Selain sebagai bahan bakar, lanjut Agus, etanol gula dapat dimanfaatkan untuk mengurangi ketergantungan terhadap gula rafinasi. “Dalam konteks ini, impor gula bisa ditekan dan bahkan ke depan berpeluang berkurang sekitar 750.000 ton per tahun,” ungkapnya.
AKS sendiri memiliki pabrik gula di Dubai dengan kapasitas 6.000 ton gula per hari. Selain memiliki pabrik gula di Dubai, AKS juga berinvestasi di Mesir dan Spanyol. Penghasilan AKS per tahun diperkirakan sebesar USD14 miliar.
“Kebutuhan gula nasional sekitar 6,7 juta ton. Terdapat beberapa cara untuk mengurangi impor gula, di antaranya dengan menyiapkan lahan perkebunan tebu dan mendorong proses transformasi digital. Kehadiran AKS di Indonesia, insyaallah dapat membantu memenuhi kebutuhan gula nasional," imbuh Menperin.
Pada keterangan pers yang sama, Plt Dirjen Industri Agro Putu Juli Ardika menyampaikan bahwa pihaknya akan memfasilitasi rencana investasi AKS. "Jika terwujud, investasi ini akan membantu pemenuhan kebutuhan gula nasional dan juga kebutuhan energi di Sulawesi dan kawasan Timur Indonesia," sebut Putu.

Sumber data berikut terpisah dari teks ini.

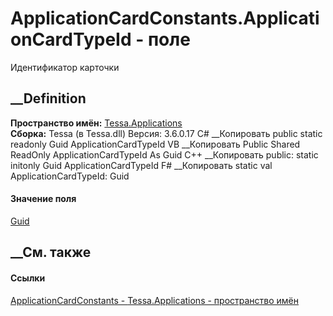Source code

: # ApplicationCardConstants.ApplicationCardTypeId - поле
Идентификатор карточки
## __Definition
 **Пространство имён:** [Tessa.Applications](N_Tessa_Applications.htm)  
 **Сборка:** Tessa (в Tessa.dll) Версия: 3.6.0.17
C# __Копировать
     public static readonly Guid ApplicationCardTypeId
VB __Копировать
     Public Shared ReadOnly ApplicationCardTypeId As Guid
C++ __Копировать
     public:
    static initonly Guid ApplicationCardTypeId
F# __Копировать
     static val ApplicationCardTypeId: Guid
#### Значение поля
[Guid](https://learn.microsoft.com/dotnet/api/system.guid)
##  __См. также
#### Ссылки
[ApplicationCardConstants -
](T_Tessa_Applications_ApplicationCardConstants.htm)
[Tessa.Applications - пространство имён](N_Tessa_Applications.htm)
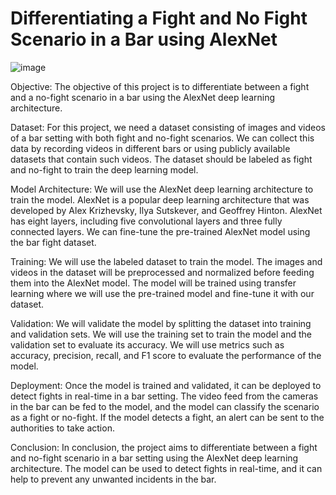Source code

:# Differentiating a Fight and No Fight Scenario in a Bar using AlexNet

![image](https://user-images.githubusercontent.com/122629728/230636429-de050ec1-0212-4fc1-af98-a6d2c99e7984.png)

Objective:
The objective of this project is to differentiate between a fight and a no-fight scenario in a bar using the AlexNet deep learning architecture.

Dataset:
For this project, we need a dataset consisting of images and videos of a bar setting with both fight and no-fight scenarios. We can collect this data by recording videos in different bars or using publicly available datasets that contain such videos. The dataset should be labeled as fight and no-fight to train the deep learning model.

Model Architecture:
We will use the AlexNet deep learning architecture to train the model. AlexNet is a popular deep learning architecture that was developed by Alex Krizhevsky, Ilya Sutskever, and Geoffrey Hinton. AlexNet has eight layers, including five convolutional layers and three fully connected layers. We can fine-tune the pre-trained AlexNet model using the bar fight dataset.

Training:
We will use the labeled dataset to train the model. The images and videos in the dataset will be preprocessed and normalized before feeding them into the AlexNet model. The model will be trained using transfer learning where we will use the pre-trained model and fine-tune it with our dataset.

Validation:
We will validate the model by splitting the dataset into training and validation sets. We will use the training set to train the model and the validation set to evaluate its accuracy. We will use metrics such as accuracy, precision, recall, and F1 score to evaluate the performance of the model.

Deployment:
Once the model is trained and validated, it can be deployed to detect fights in real-time in a bar setting. The video feed from the cameras in the bar can be fed to the model, and the model can classify the scenario as a fight or no-fight. If the model detects a fight, an alert can be sent to the authorities to take action.

Conclusion:
In conclusion, the project aims to differentiate between a fight and no-fight scenario in a bar setting using the AlexNet deep learning architecture. The model can be used to detect fights in real-time, and it can help to prevent any unwanted incidents in the bar.

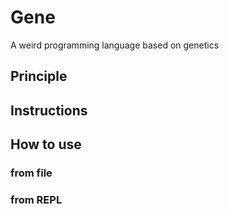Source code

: # Gene

A weird programming language based on genetics

## Principle

## Instructions

## How to use

### from file

### from REPL
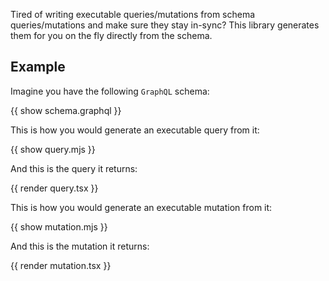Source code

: Tired of writing executable queries/mutations from schema queries/mutations and make sure they stay in-sync? This library generates them for you on the fly directly from the schema.

## Example

Imagine you have the following `GraphQL` schema:

{{ show schema.graphql }}

This is how you would generate an executable query from it:

{{ show query.mjs }}

And this is the query it returns:

{{ render query.tsx }}

This is how you would generate an executable mutation from it:

{{ show mutation.mjs }}

And this is the mutation it returns:

{{ render mutation.tsx }}
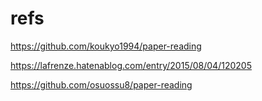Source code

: # refs

<https://github.com/koukyo1994/paper-reading>

<https://lafrenze.hatenablog.com/entry/2015/08/04/120205>

<https://github.com/osuossu8/paper-reading>
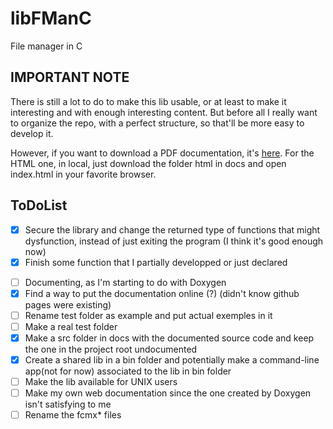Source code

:# libFManC
File manager in C 
## IMPORTANT NOTE
There is still a lot to do to make this lib usable, or at least to make it interesting and with enough interesting content. But before all I really want to organize the repo, with a perfect structure, so that'll be more easy to develop it. 

<!--- Moreover, keep in mind that I'm just writing this lib to make easier the development of an extension of C (that will be implemented as a translator from my extended-C to standard C), including :
- structs mutators (kind of "methods")
- new types : dictionnaries, lists, trees, graphs, vectors.
--->

However, if you want to download a PDF documentation, it's [here](https://github.com/brvtalcake/libfmanc/raw/main/man/refman.pdf).
For the HTML one, in local, just download the folder html in docs and open index.html in your favorite browser.
## ToDoList
- [x] Secure the library and change the returned type of functions that might dysfunction, instead of just exiting the program (I think it's good enough now)
- [x] Finish some function that I partially developped or just declared
<!---
- [ ] Adding features to develop my C "dialect", I would say (still don't really know how to call it and what extension I should use). Next things to implement should be : 
	- A function that translates declared mutators into the equivalent function stored in the program
	- A function that copy the source code from a .cmx or .hmx into a .c or .h file without the mutators and return the position (and the name of the file) where should be the equivalent function declaration, etc... (that will also be the great moment to see which coding restriction will be needed to do it in an easier way)
	- A function that puts the equivalent function into the the new source file code
	- (I'm actually realizing that I should really create a new repo for it)
--->
- [ ] Documenting, as I'm starting to do with Doxygen 
- [x] Find a way to put the documentation online (?) (didn't know github pages were existing)
- [ ] Rename test folder as example and put actual exemples in it
- [ ] Make a real test folder 
- [x] Make a src folder in docs with the documented source code and keep the one in the project root undocumented
- [x] Create a shared lib in a bin folder and potentially make a command-line app(not for now) associated to the lib in bin folder
- [ ] Make the lib available for UNIX users
- [ ] Make my own web documentation since the one created by Doxygen isn't satisfying to me
- [ ] Rename the fcmx* files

Putu optimistis, investasi AKS di Indonesia akan dapat membantu pemenuhan gula dalam negeri, mendukung program substitusi impor, dan memproduksi energi baru terbarukan yang ramah lingkungan. "Karena dia besar investasinya, dia mau memproduksi sekitar 750.000 ton per tahun. Dia sangat tertarik dan kita sedang membuat langkah-langkahnya supaya dia bisa berinvestasi," tuturnya.
Guna mendorong investasi raksasa gula UEA itu, lanjut Putu, Kemenperin telah mengundang pihak AKS ke Indonesia untuk melihat potensi tersebut. “Untuk menghasilkan tebu sebanyak 750 ribu ton tersebut, dibutuhkan sekitar 100 ribu hektare lahan tebu,” ungkapnya.
Saat ini, lahan yang diproyeksikan untuk ditanami tebu itu terdapat di Sulawesi. Selain memproduksi gula, AKS juga tertarik dengan produk turunan lainnya dari tebu, yakni biomassa yang dapat dijadikan energi listrik dan etanol untuk pencampuran bahan bakar.
Biomassa merupakan produk samping gula dengan jumlah mencapai 30% dari setiap produksi gula. Etanol ini terbuat dari produk samping proses gula yang bernama molasis dengan jumlah sebesar 4%.
Putu menambahkan, etanol berperan untuk meningkatkan oktan bahan bakar. Umumnya untuk kendaraan roda empat sudah bisa menggunakan bahan bakar dengan kandungan etanol 20%, sementara kendaraan roda dua 10%. “Di dalam negeri sendiri, kebutuhan etanol masih sangat besar dan belum dipenuhi oleh produksi dalam negeri,” tandasnya.
Sejalan dengan rencana investasi AKS, pemerintah pun berkeinginan untuk menjadikan industri gula nasional dapat menerapkan teknologi Industri 4.0 dan lebih ramah terhadap lingkungan. Melalui teknologi industri 4.0 atau digitalisasi, akan terjadi efisiensi yang pada gilirannya akan memberi nilai tambah bagi produk-produk Indonesia, termasuk gula.